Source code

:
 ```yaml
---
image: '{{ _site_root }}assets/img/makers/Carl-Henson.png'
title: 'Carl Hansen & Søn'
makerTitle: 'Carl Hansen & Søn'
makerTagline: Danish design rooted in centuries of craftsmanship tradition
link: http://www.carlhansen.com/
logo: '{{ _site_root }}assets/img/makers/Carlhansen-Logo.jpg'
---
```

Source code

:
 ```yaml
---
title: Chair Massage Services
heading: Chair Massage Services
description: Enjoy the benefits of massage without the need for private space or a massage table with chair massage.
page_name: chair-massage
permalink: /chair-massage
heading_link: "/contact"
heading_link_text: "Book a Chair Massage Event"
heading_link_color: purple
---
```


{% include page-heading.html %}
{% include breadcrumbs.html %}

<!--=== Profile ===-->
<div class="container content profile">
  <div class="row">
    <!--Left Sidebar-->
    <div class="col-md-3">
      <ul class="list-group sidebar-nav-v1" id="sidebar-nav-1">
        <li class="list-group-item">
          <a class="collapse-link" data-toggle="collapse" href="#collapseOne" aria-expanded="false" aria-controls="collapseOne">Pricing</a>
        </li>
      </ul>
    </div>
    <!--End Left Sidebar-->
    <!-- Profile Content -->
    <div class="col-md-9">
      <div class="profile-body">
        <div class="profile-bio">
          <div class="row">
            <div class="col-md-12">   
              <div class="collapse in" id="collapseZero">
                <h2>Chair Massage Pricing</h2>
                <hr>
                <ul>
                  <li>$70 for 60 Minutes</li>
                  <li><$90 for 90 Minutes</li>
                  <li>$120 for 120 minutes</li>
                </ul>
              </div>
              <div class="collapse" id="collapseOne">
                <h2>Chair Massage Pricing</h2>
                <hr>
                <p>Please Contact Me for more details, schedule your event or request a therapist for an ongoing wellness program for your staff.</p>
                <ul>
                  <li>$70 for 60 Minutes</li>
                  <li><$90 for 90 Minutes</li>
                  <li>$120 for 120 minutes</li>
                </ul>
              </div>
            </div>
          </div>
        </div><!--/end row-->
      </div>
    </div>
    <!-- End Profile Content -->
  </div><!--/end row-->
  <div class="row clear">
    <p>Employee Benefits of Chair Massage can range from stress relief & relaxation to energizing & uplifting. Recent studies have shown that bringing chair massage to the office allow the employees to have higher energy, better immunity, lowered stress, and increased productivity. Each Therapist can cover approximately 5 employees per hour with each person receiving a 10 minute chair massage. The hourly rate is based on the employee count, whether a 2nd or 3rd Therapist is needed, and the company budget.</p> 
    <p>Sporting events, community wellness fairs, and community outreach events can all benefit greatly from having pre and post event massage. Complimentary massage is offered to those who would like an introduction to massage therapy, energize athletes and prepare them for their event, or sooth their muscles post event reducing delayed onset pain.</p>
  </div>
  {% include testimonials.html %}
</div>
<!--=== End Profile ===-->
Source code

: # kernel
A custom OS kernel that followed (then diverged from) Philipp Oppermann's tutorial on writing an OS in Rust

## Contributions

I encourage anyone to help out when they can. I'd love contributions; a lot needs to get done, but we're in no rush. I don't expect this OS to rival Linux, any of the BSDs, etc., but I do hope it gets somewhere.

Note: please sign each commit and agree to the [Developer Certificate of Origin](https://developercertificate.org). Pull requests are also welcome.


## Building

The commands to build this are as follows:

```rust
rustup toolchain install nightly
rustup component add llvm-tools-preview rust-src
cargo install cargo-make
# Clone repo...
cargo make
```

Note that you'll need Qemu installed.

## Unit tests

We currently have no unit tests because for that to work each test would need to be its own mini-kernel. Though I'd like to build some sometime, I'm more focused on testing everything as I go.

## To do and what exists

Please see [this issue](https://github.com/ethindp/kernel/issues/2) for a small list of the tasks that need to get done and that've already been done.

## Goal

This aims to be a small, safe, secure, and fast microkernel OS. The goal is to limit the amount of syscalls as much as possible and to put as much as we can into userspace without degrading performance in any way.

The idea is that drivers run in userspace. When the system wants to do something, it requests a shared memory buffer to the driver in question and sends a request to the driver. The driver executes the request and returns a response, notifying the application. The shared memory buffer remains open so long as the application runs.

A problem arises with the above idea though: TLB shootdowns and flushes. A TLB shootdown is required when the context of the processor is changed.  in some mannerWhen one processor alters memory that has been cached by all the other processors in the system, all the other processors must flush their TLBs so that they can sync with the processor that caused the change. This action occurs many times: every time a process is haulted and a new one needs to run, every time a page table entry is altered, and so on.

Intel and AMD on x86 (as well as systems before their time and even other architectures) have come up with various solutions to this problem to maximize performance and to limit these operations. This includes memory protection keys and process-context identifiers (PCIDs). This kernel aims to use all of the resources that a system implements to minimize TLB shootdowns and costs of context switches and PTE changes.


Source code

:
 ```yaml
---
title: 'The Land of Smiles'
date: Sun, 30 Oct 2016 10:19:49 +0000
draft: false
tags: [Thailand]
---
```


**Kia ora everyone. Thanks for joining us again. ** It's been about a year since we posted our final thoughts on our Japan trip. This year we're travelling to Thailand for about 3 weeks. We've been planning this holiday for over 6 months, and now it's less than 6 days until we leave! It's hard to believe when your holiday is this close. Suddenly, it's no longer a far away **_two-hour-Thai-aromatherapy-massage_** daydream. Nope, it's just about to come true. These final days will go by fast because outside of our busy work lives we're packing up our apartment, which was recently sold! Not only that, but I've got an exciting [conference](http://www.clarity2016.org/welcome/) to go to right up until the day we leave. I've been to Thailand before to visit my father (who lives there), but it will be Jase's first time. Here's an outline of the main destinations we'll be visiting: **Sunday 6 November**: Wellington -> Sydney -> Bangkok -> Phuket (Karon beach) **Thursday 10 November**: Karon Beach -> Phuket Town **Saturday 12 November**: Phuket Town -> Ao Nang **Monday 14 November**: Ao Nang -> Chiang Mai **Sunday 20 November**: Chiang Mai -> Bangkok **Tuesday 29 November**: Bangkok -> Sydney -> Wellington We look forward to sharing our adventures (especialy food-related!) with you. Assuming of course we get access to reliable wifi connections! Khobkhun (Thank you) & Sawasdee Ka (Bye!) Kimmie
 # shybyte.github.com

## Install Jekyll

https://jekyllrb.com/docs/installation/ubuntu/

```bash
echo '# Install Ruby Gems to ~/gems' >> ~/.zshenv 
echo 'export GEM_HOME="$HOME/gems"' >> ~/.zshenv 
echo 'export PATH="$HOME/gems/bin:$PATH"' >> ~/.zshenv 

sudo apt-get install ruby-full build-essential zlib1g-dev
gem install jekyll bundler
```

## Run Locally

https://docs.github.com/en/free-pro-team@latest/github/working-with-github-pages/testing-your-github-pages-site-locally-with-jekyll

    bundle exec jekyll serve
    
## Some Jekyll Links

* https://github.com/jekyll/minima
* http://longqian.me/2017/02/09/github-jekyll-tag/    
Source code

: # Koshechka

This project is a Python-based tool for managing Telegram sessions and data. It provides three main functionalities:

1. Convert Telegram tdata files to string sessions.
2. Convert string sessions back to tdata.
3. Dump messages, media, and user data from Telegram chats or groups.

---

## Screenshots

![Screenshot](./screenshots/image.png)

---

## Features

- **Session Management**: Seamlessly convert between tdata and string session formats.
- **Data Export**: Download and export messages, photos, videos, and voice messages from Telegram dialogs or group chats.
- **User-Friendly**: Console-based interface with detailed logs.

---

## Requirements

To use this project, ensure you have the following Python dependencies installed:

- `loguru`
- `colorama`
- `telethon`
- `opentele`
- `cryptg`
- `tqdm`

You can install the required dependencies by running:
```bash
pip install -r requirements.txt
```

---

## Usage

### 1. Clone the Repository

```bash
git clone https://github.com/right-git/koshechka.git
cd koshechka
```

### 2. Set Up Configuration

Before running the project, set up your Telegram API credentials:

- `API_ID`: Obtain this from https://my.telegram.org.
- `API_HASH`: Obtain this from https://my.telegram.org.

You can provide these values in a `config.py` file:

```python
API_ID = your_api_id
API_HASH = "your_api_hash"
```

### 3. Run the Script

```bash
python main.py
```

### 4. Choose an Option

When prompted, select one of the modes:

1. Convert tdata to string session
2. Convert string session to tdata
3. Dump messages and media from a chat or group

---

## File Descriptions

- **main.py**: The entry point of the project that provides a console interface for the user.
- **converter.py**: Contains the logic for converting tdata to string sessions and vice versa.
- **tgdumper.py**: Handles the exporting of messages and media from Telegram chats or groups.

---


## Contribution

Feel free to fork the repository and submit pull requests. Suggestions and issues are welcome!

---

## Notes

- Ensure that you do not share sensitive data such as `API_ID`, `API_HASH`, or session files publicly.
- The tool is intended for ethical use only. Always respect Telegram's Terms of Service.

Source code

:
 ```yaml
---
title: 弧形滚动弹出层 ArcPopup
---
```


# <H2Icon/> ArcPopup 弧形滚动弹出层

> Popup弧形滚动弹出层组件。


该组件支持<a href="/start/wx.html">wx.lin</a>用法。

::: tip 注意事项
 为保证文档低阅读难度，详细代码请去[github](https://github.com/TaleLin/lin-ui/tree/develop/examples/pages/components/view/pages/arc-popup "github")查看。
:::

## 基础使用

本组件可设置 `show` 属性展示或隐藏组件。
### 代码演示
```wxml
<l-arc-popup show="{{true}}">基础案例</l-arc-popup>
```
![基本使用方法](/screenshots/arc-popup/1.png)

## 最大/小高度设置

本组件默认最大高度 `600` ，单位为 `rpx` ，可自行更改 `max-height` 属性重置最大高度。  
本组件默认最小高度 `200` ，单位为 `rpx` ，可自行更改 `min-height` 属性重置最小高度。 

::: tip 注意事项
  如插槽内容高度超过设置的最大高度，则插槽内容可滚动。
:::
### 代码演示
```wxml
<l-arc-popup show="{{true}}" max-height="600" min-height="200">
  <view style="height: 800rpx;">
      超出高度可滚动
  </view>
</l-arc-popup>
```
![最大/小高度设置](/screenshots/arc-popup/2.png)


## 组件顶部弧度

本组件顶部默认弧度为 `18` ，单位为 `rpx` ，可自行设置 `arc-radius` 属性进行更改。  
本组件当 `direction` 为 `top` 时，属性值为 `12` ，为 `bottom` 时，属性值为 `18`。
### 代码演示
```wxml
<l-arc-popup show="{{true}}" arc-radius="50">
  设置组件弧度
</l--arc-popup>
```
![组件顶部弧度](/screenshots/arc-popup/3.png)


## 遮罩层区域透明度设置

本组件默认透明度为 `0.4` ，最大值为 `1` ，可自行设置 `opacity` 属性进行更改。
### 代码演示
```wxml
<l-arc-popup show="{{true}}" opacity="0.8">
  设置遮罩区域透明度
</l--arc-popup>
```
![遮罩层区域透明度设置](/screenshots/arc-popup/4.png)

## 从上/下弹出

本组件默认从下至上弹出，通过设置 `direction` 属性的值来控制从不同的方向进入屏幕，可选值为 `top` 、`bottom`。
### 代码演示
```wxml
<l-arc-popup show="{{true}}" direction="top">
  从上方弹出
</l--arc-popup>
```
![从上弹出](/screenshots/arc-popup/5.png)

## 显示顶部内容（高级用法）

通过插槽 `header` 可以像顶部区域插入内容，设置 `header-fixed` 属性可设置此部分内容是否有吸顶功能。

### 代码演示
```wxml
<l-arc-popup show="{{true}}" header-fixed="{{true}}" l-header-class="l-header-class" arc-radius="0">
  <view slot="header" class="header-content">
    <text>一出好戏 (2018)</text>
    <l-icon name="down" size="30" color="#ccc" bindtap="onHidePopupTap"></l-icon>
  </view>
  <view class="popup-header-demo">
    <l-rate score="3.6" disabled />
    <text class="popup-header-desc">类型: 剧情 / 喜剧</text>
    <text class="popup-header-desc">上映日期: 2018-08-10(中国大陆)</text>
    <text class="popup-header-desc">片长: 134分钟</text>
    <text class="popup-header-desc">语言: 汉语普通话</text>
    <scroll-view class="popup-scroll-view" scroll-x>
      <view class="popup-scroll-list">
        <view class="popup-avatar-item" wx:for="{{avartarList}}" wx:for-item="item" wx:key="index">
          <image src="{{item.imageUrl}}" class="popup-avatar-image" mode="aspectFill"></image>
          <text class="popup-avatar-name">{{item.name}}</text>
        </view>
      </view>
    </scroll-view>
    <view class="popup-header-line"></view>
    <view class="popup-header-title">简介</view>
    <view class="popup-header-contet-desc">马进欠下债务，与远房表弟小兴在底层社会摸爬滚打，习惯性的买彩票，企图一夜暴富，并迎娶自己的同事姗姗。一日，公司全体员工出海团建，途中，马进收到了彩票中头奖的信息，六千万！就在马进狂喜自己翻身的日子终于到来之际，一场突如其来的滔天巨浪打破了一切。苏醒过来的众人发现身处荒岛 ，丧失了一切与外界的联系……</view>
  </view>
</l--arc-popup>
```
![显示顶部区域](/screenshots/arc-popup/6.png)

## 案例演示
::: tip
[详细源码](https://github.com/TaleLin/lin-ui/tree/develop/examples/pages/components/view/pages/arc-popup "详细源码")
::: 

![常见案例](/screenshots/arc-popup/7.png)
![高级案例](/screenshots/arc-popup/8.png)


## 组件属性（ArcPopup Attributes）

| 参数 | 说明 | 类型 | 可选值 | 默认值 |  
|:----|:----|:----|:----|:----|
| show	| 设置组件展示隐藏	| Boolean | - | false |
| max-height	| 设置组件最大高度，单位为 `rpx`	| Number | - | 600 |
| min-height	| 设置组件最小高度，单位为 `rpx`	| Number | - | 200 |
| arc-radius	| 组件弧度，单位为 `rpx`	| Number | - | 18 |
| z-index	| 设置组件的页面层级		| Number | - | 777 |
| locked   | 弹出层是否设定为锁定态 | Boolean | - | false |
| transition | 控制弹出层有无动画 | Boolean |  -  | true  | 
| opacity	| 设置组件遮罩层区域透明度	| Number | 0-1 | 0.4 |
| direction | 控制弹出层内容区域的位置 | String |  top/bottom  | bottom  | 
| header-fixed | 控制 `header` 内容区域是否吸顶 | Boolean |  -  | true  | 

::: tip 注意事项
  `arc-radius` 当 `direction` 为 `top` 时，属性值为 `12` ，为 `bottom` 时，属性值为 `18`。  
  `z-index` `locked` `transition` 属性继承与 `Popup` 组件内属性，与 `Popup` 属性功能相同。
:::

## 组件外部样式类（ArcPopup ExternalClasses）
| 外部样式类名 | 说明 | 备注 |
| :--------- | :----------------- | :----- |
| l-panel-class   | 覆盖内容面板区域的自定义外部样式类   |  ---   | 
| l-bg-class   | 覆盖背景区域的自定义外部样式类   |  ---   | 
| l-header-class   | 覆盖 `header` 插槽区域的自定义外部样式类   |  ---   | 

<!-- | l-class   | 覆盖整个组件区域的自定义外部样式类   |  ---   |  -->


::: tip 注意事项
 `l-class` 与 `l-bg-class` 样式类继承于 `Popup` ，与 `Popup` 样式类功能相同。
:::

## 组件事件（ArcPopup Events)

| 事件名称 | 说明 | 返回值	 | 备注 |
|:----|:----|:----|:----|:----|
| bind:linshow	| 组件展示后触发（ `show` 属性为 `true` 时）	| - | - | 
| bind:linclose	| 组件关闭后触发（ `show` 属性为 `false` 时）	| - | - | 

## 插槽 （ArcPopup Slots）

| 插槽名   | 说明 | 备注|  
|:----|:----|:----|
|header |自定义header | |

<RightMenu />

* **Your objective**: How many of the lines above include the word "more"? Respond with the number alone.

* **Task response**: 2